* Task item: How many lines in the entries below contain the word "locale"? Answer with the number and nothing else.

* Data excerpts:
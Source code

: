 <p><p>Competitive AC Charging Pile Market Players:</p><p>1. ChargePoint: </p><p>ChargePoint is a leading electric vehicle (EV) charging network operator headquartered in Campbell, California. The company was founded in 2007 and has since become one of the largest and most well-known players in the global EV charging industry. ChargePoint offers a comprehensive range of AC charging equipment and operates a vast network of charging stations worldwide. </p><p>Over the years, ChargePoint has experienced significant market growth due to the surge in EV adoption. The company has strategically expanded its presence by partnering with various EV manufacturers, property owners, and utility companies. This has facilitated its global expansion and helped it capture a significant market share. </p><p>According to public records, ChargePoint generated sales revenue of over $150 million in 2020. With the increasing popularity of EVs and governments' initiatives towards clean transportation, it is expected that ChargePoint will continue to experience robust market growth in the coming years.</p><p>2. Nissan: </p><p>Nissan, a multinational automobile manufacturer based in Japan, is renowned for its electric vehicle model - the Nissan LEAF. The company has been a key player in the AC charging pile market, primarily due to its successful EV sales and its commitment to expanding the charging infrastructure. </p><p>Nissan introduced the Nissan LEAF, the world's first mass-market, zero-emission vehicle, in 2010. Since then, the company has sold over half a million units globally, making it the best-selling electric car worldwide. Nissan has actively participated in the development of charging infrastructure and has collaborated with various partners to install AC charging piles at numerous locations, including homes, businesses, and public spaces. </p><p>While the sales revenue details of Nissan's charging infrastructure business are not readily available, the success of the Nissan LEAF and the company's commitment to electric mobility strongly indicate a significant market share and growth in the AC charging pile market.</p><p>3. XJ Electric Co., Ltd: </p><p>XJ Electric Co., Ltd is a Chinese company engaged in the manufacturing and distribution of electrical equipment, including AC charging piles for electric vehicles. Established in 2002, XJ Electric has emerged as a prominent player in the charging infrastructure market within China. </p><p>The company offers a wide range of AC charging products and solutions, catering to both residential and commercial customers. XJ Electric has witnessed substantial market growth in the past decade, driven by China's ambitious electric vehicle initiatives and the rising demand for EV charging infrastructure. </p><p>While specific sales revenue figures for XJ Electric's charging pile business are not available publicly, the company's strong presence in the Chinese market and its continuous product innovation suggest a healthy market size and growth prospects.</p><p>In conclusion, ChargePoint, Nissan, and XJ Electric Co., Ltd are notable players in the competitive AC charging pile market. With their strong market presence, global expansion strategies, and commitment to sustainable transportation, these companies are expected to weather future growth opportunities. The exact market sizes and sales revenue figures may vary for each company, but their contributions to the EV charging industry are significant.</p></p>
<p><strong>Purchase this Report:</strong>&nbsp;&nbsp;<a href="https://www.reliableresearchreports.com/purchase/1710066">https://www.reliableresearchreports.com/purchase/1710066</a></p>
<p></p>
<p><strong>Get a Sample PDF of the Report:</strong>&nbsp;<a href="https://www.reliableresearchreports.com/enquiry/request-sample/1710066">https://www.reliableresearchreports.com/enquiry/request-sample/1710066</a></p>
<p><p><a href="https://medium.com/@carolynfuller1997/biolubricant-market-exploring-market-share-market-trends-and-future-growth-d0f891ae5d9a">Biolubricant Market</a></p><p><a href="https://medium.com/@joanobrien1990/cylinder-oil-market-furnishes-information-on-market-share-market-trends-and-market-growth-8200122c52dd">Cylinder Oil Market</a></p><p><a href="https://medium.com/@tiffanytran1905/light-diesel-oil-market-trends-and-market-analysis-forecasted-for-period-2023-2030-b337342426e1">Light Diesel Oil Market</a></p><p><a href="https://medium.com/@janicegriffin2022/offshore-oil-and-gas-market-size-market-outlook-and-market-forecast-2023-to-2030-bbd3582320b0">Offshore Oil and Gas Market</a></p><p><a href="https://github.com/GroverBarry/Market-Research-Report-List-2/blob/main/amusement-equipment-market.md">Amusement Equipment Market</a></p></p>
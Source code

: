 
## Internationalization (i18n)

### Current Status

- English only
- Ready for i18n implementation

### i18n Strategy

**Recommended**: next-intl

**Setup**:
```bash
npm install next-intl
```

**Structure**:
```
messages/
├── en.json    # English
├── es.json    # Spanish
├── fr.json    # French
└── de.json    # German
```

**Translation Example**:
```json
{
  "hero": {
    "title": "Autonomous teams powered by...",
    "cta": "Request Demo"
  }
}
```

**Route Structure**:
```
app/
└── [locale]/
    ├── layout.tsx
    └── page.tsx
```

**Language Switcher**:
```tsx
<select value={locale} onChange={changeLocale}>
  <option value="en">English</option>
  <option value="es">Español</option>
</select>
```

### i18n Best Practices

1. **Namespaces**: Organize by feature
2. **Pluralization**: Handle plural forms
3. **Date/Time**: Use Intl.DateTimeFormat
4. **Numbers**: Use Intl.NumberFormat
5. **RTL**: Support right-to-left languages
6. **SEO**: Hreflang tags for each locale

* Answer to the problem: 3